Wikipedia:Computer help desk/ParseMediaWikiDump

From Wikipedia, the free encyclopedia

Parse::MediaWikiDump is a Perl module created by Triddle that makes accessing the information in a MediaWiki dump file easy.

Contents

[edit] Download

The latest version of Parse::MediaWikiDump is available at http://www.cpan.org/modules/by-authors/id/T/TR/TRIDDLE/.

[edit] Examples

[edit] Find uncategorized articles in the main name space

  #!/usr/bin/perl -w
  
  use strict;
  use Parse::MediaWikiDump;
    
  my $file = shift(@ARGV) or die "must specify a Mediawiki dump file";
  my $pages = Parse::MediaWikiDump::Pages->new($file);
  my $page;
    
  while(defined($page = $pages->page)) {
    #main namespace only           
    next unless $page->namespace eq '';
  
    print $page->title, "\n" unless defined($page->categories);
  }

[edit] Find double redirects in the main name space

This program does not follow the proper case sensitivity rules for matching article titles; see the POD that comes with the module for a much more complete version of this program.

  #!/usr/bin/perl -w

  use strict;
  use Parse::MediaWikiDump;

  my $file = shift(@ARGV) or die "must specify a Mediawiki dump file";
  my $pages = Parse::MediaWikiDump::Pages->new($file);
  my $page;
  my %redirs;

  while(defined($page = $pages->page)) {
    next unless $page->namespace eq '';
    next unless defined($page->redirect);

    my $title = $page->title;

    $redirs{$title} = $page->redirect;
  }

  foreach my $key (keys(%redirs)) {
    my $redirect = $redirs{$key};
    if (defined($redirs{$redirect})) {
      print "$key\n";
    }
  }

[edit] Import only a certain category of pages

Can someone fill in the perl code below?

#!/usr/bin/perl

use Parse::MediaWikiDump;
use DBI;
use DBD::mysql;

$server         = "localhost";
$name           = "dbname";
$user           = "admin";
$password       = "pass";

$dsn = "DBI:mysql:database=$name;host=$server;";
$dbh = DBI->connect($dsn, $user, $password);

$source = 'pages_articles.xml';

$pages = Parse::MediaWikiDump::Pages->new($source);
print "Done parsing.\n";

while(defined($page = $pages->page)) {
    $c = $page->categories;
    if (grep /Mathematics/, @$c) {

        $id = $page->id;
        $title = $page->title;
        $text = $page->text;

        #$dbh->do("insert ...");

        print "title '$title' id $id was inserted.\n";
    }
}

[edit] Extract articles linked to important Wikis but not to a specific one

The script checks if an article contains interwikis to :de, :es, :it, :ja and :nl BUT not :fr.
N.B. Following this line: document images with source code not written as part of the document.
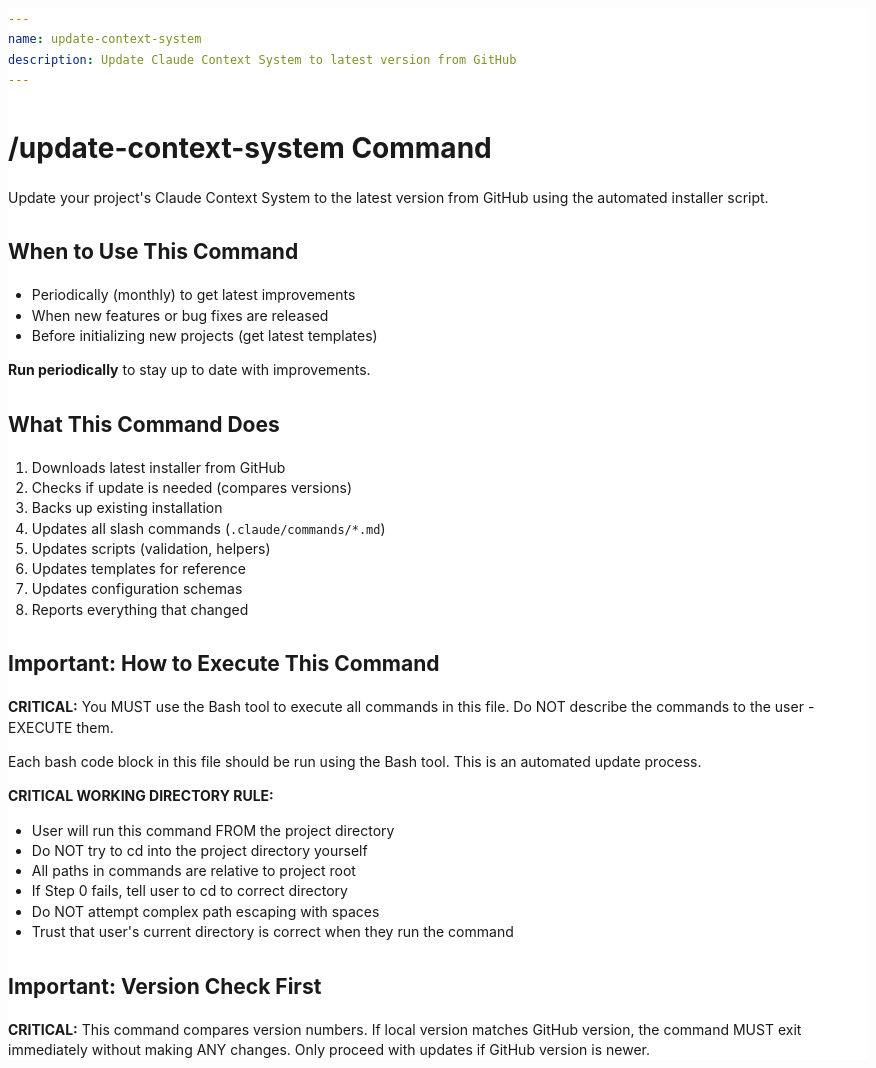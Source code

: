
 ```yaml
---
name: update-context-system
description: Update Claude Context System to latest version from GitHub
---
```


# /update-context-system Command

Update your project's Claude Context System to the latest version from GitHub using the automated installer script.

## When to Use This Command

- Periodically (monthly) to get latest improvements
- When new features or bug fixes are released
- Before initializing new projects (get latest templates)

**Run periodically** to stay up to date with improvements.

## What This Command Does

1. Downloads latest installer from GitHub
2. Checks if update is needed (compares versions)
3. Backs up existing installation
4. Updates all slash commands (`.claude/commands/*.md`)
5. Updates scripts (validation, helpers)
6. Updates templates for reference
7. Updates configuration schemas
8. Reports everything that changed

## Important: How to Execute This Command

**CRITICAL:** You MUST use the Bash tool to execute all commands in this file. Do NOT describe the commands to the user - EXECUTE them.

Each bash code block in this file should be run using the Bash tool. This is an automated update process.

**CRITICAL WORKING DIRECTORY RULE:**
- User will run this command FROM the project directory
- Do NOT try to cd into the project directory yourself
- All paths in commands are relative to project root
- If Step 0 fails, tell user to cd to correct directory
- Do NOT attempt complex path escaping with spaces
- Trust that user's current directory is correct when they run the command

## Important: Version Check First

**CRITICAL:** This command compares version numbers. If local version matches GitHub version, the command MUST exit immediately without making ANY changes. Only proceed with updates if GitHub version is newer.

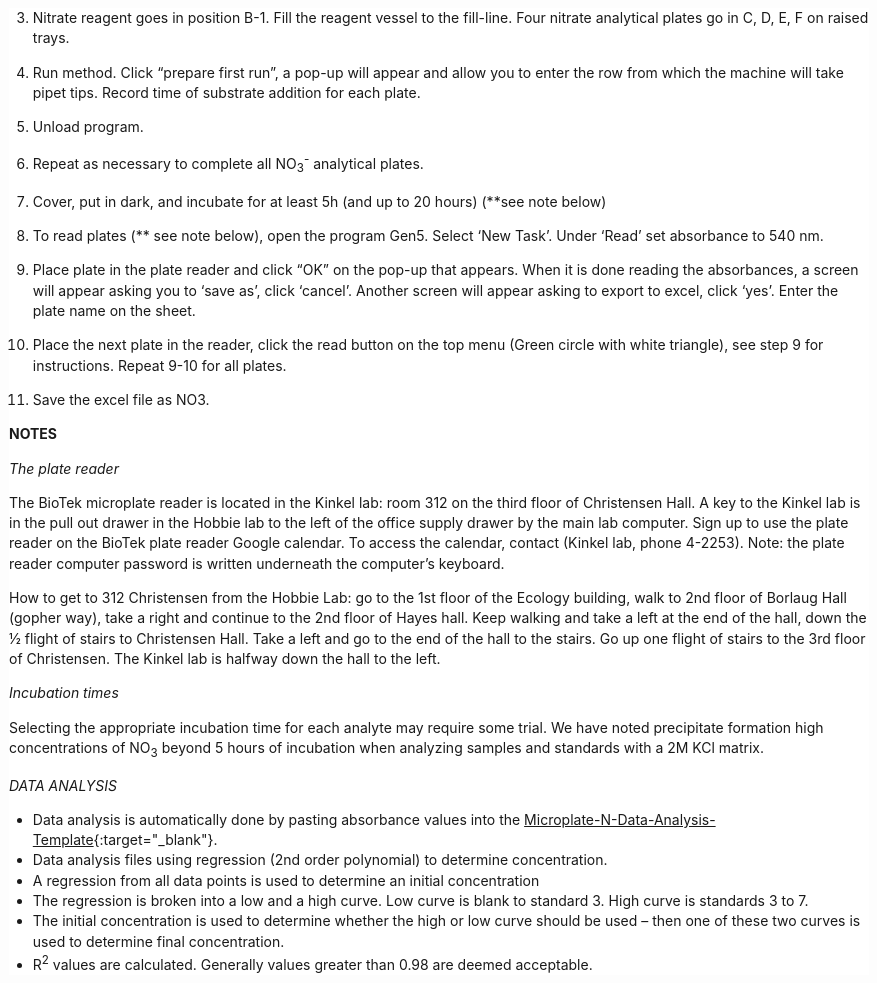 3. Nitrate reagent goes in position B-1. Fill the reagent vessel to the fill-line. Four nitrate analytical plates go in C, D, E, F on raised trays.  

4. Run method. Click “prepare first run”, a pop-up will appear and allow you to enter the row from which the machine will take pipet tips. Record time of substrate addition for each plate.  

5. Unload program.  

6. Repeat as necessary to complete all NO<sub>3</sub><sup>-</sup> analytical plates.  

7. Cover, put in dark, and incubate for at least 5h (and up to 20 hours) (\*\*see note below)  

8. To read plates (\*\* see note below), open the program Gen5. Select ‘New Task’. Under ‘Read’ set absorbance to 540 nm.  

9. Place plate in the plate reader and click “OK” on the pop-up that appears. When it is done reading the absorbances, a screen will appear asking you to ‘save as’, click ‘cancel’. Another screen will appear asking to export to excel, click ‘yes’. Enter the plate name on the sheet.  

10. Place the next plate in the reader, click the read button on the top menu (Green circle with white triangle), see step 9 for instructions. Repeat 9-10 for all plates.  

11. Save the excel file as NO3.

**NOTES**

*The plate reader*

The BioTek microplate reader is located in the Kinkel lab: room 312 on the third floor of Christensen Hall. A key to the Kinkel lab is in the pull out drawer in the Hobbie lab to the left of the office supply drawer by the main lab computer. Sign up to use the plate reader on the BioTek plate reader Google calendar. To access the calendar, contact (Kinkel lab, phone 4-2253). Note: the plate reader computer password is written underneath the computer’s keyboard.

How to get to 312 Christensen from the Hobbie Lab: go to the 1st floor of the Ecology building, walk to 2nd floor of Borlaug Hall (gopher way), take a right and continue to the 2nd floor of Hayes hall. Keep walking and take a left at the end of the hall, down the ½ flight of stairs to Christensen Hall. Take a left and go to the end of the hall to the stairs. Go up one flight of stairs to the 3rd floor of Christensen. The Kinkel lab is halfway down the hall to the left.

*Incubation times*

Selecting the appropriate incubation time for each analyte may require some trial. We have noted precipitate formation high concentrations of NO<sub>3</sub> beyond 5 hours of incubation when analyzing samples and standards with a 2M KCl matrix.

*DATA ANALYSIS*

- Data analysis is automatically done by pasting absorbance values into the [Microplate-N-Data-Analysis-Template](https://docs.google.com/spreadsheets/d/15bw0N057uAWzRiqyxEypsEp4PrXslM98/edit?usp=sharing&ouid=117278050553426340443&rtpof=true&sd=true){:target="\_blank"}.
- Data analysis files using regression (2nd order polynomial) to determine concentration.  
- A regression from all data points is used to determine an initial concentration
- The regression is broken into a low and a high curve. Low curve is blank to standard 3. High curve is standards 3 to 7.  
- The initial concentration is used to determine whether the high or low curve should be used – then one of these two curves is used to determine final concentration.
- R<sup>2</sup> values are calculated. Generally values greater than 0.98 are deemed acceptable.
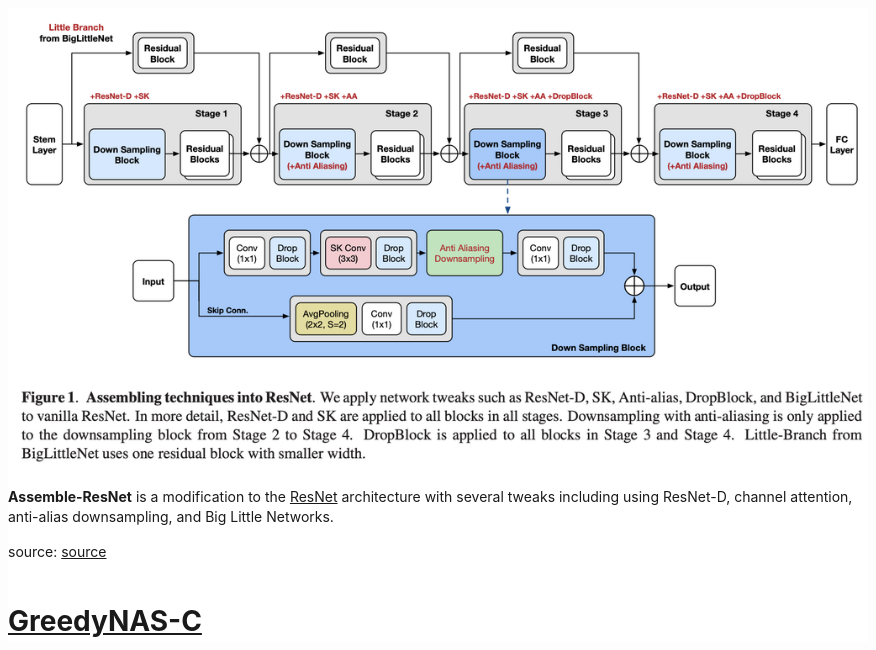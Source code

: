 ![](./img/Screen_Shot_2020-06-08_at_3.29.02_PM.png)

**Assemble-ResNet** is a modification to the [ResNet](https://paperswithcode.com/method/resnet) architecture with several tweaks including using ResNet-D, channel attention, anti-alias downsampling, and Big Little Networks.

source: [source](https://arxiv.org/abs/2001.06268v2)
# [GreedyNAS-C](https://paperswithcode.com/method/greedynas-c)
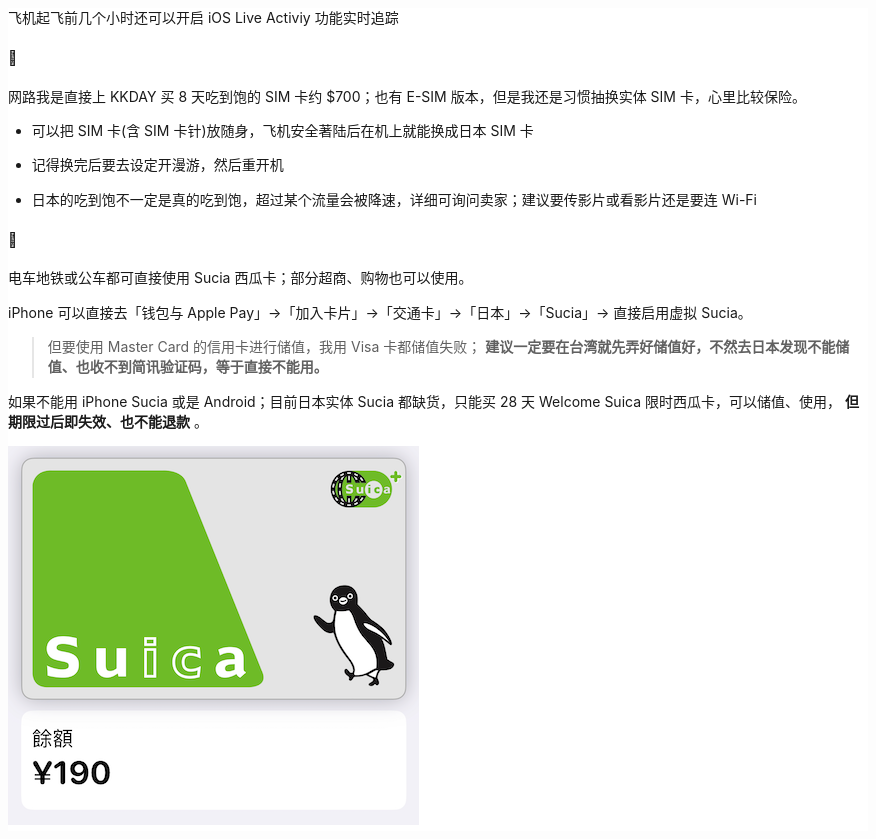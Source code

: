 

飞机起飞前几个小时还可以开启 iOS Live Activiy 功能实时追踪



#### 📲



网路我是直接上 KKDAY 买 8 天吃到饱的 SIM 卡约 $700；也有 E-SIM 版本，但是我还是习惯抽换实体 SIM 卡，心里比较保险。



- 可以把 SIM 卡(含 SIM 卡针)放随身，飞机安全著陆后在机上就能换成日本 SIM 卡


- 记得换完后要去设定开漫游，然后重开机


- 日本的吃到饱不一定是真的吃到饱，超过某个流量会被降速，详细可询问卖家；建议要传影片或看影片还是要连 Wi-Fi



#### 🚈



电车地铁或公车都可直接使用 Sucia 西瓜卡；部分超商、购物也可以使用。



iPhone 可以直接去「钱包与 Apple Pay」-&gt;「加入卡片」-&gt;「交通卡」-&gt;「日本」-&gt;「Sucia」-&gt; 直接启用虚拟 Sucia。



> 但要使用 Master Card 的信用卡进行储值，我用 Visa 卡都储值失败； **建议一定要在台湾就先弄好储值好，不然去日本发现不能储值、也收不到简讯验证码，等于直接不能用。**



如果不能用 iPhone Sucia 或是 Android；目前日本实体 Sucia 都缺货，只能买 28 天 Welcome Suica 限时西瓜卡，可以储值、使用， **但期限过后即失效、也不能退款** 。



![](/assets/76d66c2e34af/1*gae6qhvGRJPz4mU5of-Ciw.png)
It is useful to link "popular" articles to a specific wiki. It may also give useful hints about articles that should be translated in priority.

#!/usr/bin/perl -w

# Code : Dake
use strict;
use Parse::MediaWikiDump;
use utf8;
    
my $file = shift(@ARGV) or die "must specify a Mediawiki dump file";
my $pages = Parse::MediaWikiDump::Pages->new($file);
my $page;
    
binmode STDOUT, ":utf8";

while(defined($page = $pages->page)) {
  #main namespace only           
  next unless $page->namespace eq '';

  my $text = $page->text;
  if (($$text =~ /\[\[de:/i) && ($$text =~ /\[\[es:/i) && 
     ($$text =~ /\[\[nl:/i) && ($$text =~ /\[\[ja:/i) && 
     ($$text =~ /\[\[it:/i) && !($$text =~ /\[\[fr:/i)) { 
     print $page->title, "\n";
  }             
}